First, leaders, instead of just being digitally savvy, will really need to become fluent with the technology, particularly the algorithms and the matching platforms that are embedded in the kinds of things that (Gloat) does. We think that leaders will need to move from just, "I understand how to use the HR system. I'm savvy digitally," to, "I really am a master at understanding how the technology of these platforms, whether internal or external, actually work."
The second observation is from process execution. "I have these five people, they work for me. They're in a job that has been fitted into this process," to really more project guidance where the workers are free to move from one leader to another to flow to different projects. So the difference between thinking about a fixed process and a set of jobs attached to it to really thinking about projects that are fluid, that are deconstructed from the level of the job, and guiding workers through those project opportunities in conjunction with the other leaders.
The idea for them was, how can we use this concept of deconstruction to move beyond the job as the marker or determinant of what flexibility and equity would look like? Because everyone is trying to figure out what work post-pandemic should be remote versus hybrid versus onsite. They actually went through the process of deconstruction with the goal of creating a more equitable and inclusive approach to flexible work.

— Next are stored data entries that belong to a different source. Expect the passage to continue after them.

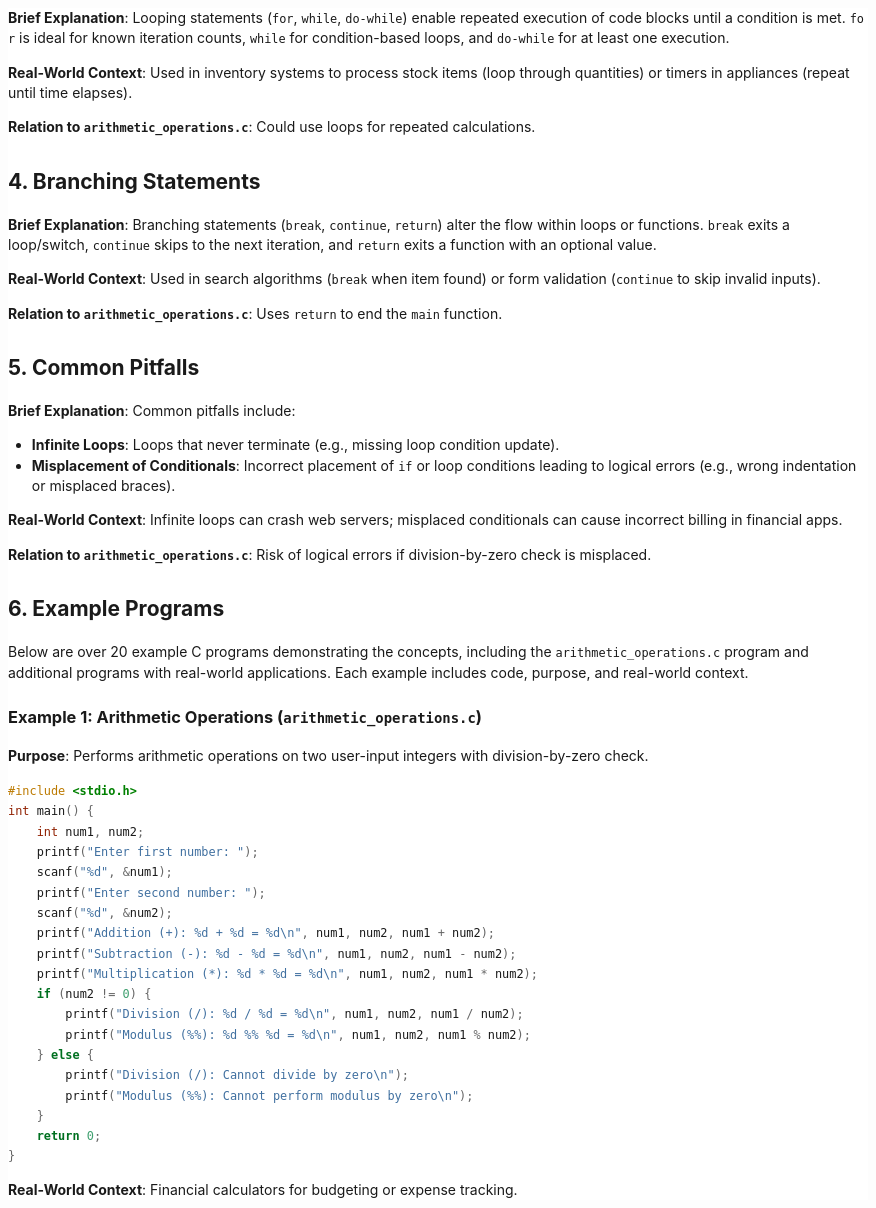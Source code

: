 **Brief Explanation**: Looping statements (`for`, `while`, `do-while`) enable repeated execution of code blocks until a condition is met. `for` is ideal for known iteration counts, `while` for condition-based loops, and `do-while` for at least one execution.

**Real-World Context**: Used in inventory systems to process stock items (loop through quantities) or timers in appliances (repeat until time elapses).

**Relation to `arithmetic_operations.c`**: Could use loops for repeated calculations.

## 4. Branching Statements

**Brief Explanation**: Branching statements (`break`, `continue`, `return`) alter the flow within loops or functions. `break` exits a loop/switch, `continue` skips to the next iteration, and `return` exits a function with an optional value.

**Real-World Context**: Used in search algorithms (`break` when item found) or form validation (`continue` to skip invalid inputs).

**Relation to `arithmetic_operations.c`**: Uses `return` to end the `main` function.

## 5. Common Pitfalls

**Brief Explanation**: Common pitfalls include:
- **Infinite Loops**: Loops that never terminate (e.g., missing loop condition update).
- **Misplacement of Conditionals**: Incorrect placement of `if` or loop conditions leading to logical errors (e.g., wrong indentation or misplaced braces).

**Real-World Context**: Infinite loops can crash web servers; misplaced conditionals can cause incorrect billing in financial apps.

**Relation to `arithmetic_operations.c`**: Risk of logical errors if division-by-zero check is misplaced.

## 6. Example Programs

Below are over 20 example C programs demonstrating the concepts, including the `arithmetic_operations.c` program and additional programs with real-world applications. Each example includes code, purpose, and real-world context.

### Example 1: Arithmetic Operations (`arithmetic_operations.c`)
**Purpose**: Performs arithmetic operations on two user-input integers with division-by-zero check.
```c
#include <stdio.h>
int main() {
    int num1, num2;
    printf("Enter first number: ");
    scanf("%d", &num1);
    printf("Enter second number: ");
    scanf("%d", &num2);
    printf("Addition (+): %d + %d = %d\n", num1, num2, num1 + num2);
    printf("Subtraction (-): %d - %d = %d\n", num1, num2, num1 - num2);
    printf("Multiplication (*): %d * %d = %d\n", num1, num2, num1 * num2);
    if (num2 != 0) {
        printf("Division (/): %d / %d = %d\n", num1, num2, num1 / num2);
        printf("Modulus (%%): %d %% %d = %d\n", num1, num2, num1 % num2);
    } else {
        printf("Division (/): Cannot divide by zero\n");
        printf("Modulus (%%): Cannot perform modulus by zero\n");
    }
    return 0;
}
```
**Real-World Context**: Financial calculators for budgeting or expense tracking.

By going beyond the traditional headlines that you often see of, "Well, this person is in an accounting role. They can work remotely." And, "This person is in a manufacturing role so they have to be on site all the time." What they actually did was not on an equal basis, but on a more equitable basis, extend this concept of flexibility to all types of work based on the activities and the tasks and not necessarily the headline of the job. So I think it's a good example of deconstruction in practice, focused on a very topical issue for us.